- Input material
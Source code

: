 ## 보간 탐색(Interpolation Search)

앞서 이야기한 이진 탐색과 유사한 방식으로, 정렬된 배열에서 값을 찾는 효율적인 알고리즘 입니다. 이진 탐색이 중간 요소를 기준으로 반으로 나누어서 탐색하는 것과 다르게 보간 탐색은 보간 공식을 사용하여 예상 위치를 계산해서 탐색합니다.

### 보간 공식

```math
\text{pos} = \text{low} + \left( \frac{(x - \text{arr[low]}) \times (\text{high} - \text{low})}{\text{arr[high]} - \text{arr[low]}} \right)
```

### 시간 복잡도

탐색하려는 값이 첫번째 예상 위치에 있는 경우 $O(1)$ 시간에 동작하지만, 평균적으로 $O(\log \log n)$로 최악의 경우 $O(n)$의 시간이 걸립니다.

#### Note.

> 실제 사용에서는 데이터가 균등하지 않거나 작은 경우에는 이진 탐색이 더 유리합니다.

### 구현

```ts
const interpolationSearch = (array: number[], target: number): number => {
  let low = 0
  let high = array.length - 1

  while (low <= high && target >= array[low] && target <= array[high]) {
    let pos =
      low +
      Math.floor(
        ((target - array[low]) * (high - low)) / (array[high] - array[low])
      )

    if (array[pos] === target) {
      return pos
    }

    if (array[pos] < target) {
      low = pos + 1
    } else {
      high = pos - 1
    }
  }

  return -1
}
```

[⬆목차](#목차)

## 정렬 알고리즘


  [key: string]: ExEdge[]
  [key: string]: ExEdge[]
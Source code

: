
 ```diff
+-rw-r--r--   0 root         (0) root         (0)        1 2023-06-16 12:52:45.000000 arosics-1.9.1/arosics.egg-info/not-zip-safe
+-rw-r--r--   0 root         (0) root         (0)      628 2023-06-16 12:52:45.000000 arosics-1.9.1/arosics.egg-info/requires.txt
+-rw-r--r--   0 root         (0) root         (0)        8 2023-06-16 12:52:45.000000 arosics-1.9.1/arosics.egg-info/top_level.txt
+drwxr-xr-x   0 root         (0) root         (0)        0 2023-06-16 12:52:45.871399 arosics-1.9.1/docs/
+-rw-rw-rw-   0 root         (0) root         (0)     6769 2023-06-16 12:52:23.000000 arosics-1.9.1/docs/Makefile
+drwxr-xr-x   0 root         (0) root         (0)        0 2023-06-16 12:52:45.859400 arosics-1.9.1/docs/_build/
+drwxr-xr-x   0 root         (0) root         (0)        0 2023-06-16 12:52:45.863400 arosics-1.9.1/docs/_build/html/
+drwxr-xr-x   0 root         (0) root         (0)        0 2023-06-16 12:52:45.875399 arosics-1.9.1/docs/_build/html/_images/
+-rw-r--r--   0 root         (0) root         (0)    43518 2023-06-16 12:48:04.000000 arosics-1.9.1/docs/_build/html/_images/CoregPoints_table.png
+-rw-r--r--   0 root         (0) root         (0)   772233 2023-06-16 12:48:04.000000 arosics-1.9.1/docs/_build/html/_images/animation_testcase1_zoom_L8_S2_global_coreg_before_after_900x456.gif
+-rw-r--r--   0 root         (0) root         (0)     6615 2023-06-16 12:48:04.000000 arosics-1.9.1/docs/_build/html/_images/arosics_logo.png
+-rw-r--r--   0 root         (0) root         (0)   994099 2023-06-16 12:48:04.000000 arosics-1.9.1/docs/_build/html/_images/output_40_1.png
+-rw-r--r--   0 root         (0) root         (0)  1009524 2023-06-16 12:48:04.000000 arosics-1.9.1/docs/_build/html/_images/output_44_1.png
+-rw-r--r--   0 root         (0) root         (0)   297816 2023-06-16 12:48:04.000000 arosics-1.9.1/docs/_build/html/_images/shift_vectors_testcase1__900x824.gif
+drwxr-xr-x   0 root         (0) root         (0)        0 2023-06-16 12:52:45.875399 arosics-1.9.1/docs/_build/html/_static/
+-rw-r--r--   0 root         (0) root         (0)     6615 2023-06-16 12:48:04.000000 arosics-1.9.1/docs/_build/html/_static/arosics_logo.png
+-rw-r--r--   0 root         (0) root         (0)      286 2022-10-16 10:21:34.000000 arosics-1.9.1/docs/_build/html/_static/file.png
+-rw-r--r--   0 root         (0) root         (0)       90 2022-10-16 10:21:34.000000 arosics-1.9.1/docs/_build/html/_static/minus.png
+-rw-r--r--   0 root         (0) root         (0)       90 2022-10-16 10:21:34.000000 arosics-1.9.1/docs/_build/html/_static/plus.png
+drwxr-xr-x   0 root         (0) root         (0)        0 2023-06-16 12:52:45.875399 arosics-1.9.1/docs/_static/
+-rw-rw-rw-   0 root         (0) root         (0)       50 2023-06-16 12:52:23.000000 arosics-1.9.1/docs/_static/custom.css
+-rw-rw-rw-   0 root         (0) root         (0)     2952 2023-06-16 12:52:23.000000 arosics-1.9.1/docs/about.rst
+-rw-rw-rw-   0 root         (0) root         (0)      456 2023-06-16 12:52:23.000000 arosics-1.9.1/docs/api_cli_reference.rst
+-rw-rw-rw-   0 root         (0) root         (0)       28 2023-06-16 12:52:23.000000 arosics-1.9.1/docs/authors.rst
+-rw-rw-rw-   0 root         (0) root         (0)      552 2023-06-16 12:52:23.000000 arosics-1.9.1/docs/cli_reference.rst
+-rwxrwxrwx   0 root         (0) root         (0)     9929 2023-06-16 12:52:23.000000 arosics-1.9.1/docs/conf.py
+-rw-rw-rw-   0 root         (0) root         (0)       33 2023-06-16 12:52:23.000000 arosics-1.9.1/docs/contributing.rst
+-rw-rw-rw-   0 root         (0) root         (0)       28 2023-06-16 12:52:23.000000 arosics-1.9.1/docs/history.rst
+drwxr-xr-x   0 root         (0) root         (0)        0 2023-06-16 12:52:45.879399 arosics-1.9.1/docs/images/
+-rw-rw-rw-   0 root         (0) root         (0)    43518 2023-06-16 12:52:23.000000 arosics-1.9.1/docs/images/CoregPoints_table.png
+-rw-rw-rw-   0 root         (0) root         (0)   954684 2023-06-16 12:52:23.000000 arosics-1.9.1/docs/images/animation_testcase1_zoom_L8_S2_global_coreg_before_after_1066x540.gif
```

- How to complete this task
Where a line of the records above holds the word "high", copy that line.

- Solution below
\text{pos} = \text{low} + \left( \frac{(x - \text{arr[low]}) \times (\text{high} - \text{low})}{\text{arr[high]} - \text{arr[low]}} \right)
  let high = array.length - 1
  while (low <= high && target >= array[low] && target <= array[high]) {
        ((target - array[low]) * (high - low)) / (array[high] - array[low])
      high = pos - 1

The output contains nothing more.